According to Bilal Khalid, Focal Person, CDKN Pakistan Country Programme at LEAD Pakistan, ‘The NDMA’s plan to design the Disaster Risk Insurance Framework aims to provide low-income households easily accessible and affordable insurance. In this regard, CDKN will assist the NDMA by developing a risk transfer mechanism to protect the lower income population group against extreme weather events that are expected to increase owing to climatic impacts. A National Disaster Insurance Framework would be to set up an effective and transparent mechanism with streamlined distribution channels and adequate funds, to be in place before the disaster strikes, ensuring that the money reaches the beneficiaries in the shortest possible time.’
The National Disaster Insurance Fund should be designed in a way that promotes the culture of risk reduction, by providing incentives, and linking it to certain risk reduction measures undertaken by the communities. Since the lower and middle income countries like Pakistan, lack effective disaster risk reduction measures, therefore, the international insurers develop an over-cautious approach and tend to price the risk higher than they normally do for the developed markets. The National Disaster Insurance Fund would be able to address this issue. However, in order to effectively do this, it should aim to build up a 10 year road map for annually increasing its reserves.

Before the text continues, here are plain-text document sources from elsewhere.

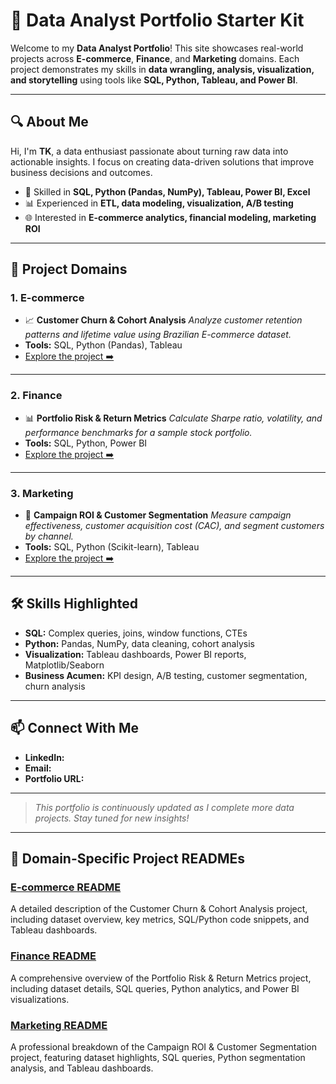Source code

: # 🌟 Data Analyst Portfolio Starter Kit

Welcome to my **Data Analyst Portfolio**! This site showcases real-world projects across **E-commerce**, **Finance**, and **Marketing** domains. Each project demonstrates my skills in **data wrangling, analysis, visualization, and storytelling** using tools like **SQL, Python, Tableau, and Power BI**.

---

## 🔍 About Me

Hi, I'm **TK**, a data enthusiast passionate about turning raw data into actionable insights. I focus on creating data-driven solutions that improve business decisions and outcomes.

* 💼 Skilled in **SQL, Python (Pandas, NumPy), Tableau, Power BI, Excel**
* 📊 Experienced in **ETL, data modeling, visualization, A/B testing**
* 🌐 Interested in **E-commerce analytics, financial modeling, marketing ROI**

---

## 📂 Project Domains

### 1. **E-commerce**

* 📈 **Customer Churn & Cohort Analysis**
  *Analyze customer retention patterns and lifetime value using Brazilian E-commerce dataset.*
* **Tools:** SQL, Python (Pandas), Tableau
* [Explore the project ➡️](./ecommerce/README.md)

---

### 2. **Finance**

* 📊 **Portfolio Risk & Return Metrics**
  *Calculate Sharpe ratio, volatility, and performance benchmarks for a sample stock portfolio.*
* **Tools:** SQL, Python, Power BI
* [Explore the project ➡️](./finance/README.md)

---

### 3. **Marketing**

* 🎯 **Campaign ROI & Customer Segmentation**
  *Measure campaign effectiveness, customer acquisition cost (CAC), and segment customers by channel.*
* **Tools:** SQL, Python (Scikit-learn), Tableau
* [Explore the project ➡️](./marketing/README.md)

---

## 🛠️ Skills Highlighted

* **SQL:** Complex queries, joins, window functions, CTEs
* **Python:** Pandas, NumPy, data cleaning, cohort analysis
* **Visualization:** Tableau dashboards, Power BI reports, Matplotlib/Seaborn
* **Business Acumen:** KPI design, A/B testing, customer segmentation, churn analysis

---

## 📫 Connect With Me

* **LinkedIn:**
* **Email:**
* **Portfolio URL:**

---

> *This portfolio is continuously updated as I complete more data projects. Stay tuned for new insights!*

---

## 📄 Domain-Specific Project READMEs

### [E-commerce README](./ecommerce/README.md)

A detailed description of the Customer Churn & Cohort Analysis project, including dataset overview, key metrics, SQL/Python code snippets, and Tableau dashboards.

### [Finance README](./finance/README.md)

A comprehensive overview of the Portfolio Risk & Return Metrics project, including dataset details, SQL queries, Python analytics, and Power BI visualizations.

### [Marketing README](./marketing/README.md)

A professional breakdown of the Campaign ROI & Customer Segmentation project, featuring dataset highlights, SQL queries, Python segmentation analysis, and Tableau dashboards.
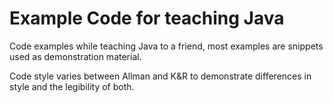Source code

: # Example Code for teaching Java
Code examples while teaching Java to a friend, most examples are snippets used as demonstration material.

Code style varies between Allman and K&R to demonstrate differences in style and the legibility of both.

A certain percentage can be paid directly to the local authorities for reducing the risk exposure and resilience building
When it comes to disbursing capital after a disaster, it should be done in a timely way and should be linked with risk reduction and preventive activities. Applying a combination of insurance measures with risk reduction, early warning, education, infrastructure strengthening, and land-use regulations, can greatly reduce the immediate losses and long-term development setbacks from disasters.
The initiative by NDMA to establish a National Disaster Insurance Fund can be a breakthrough to help the most vulnerable communities better manage natural hazards. Should Pakistan move forward in this endeavor, it will of course face challenges, but hopefully deal with these effectively. This will eventually provide leadership and innovative vision in addressing some of the most acute, and often invisible, challenges of protecting vulnerable people from the risks of natural hazards.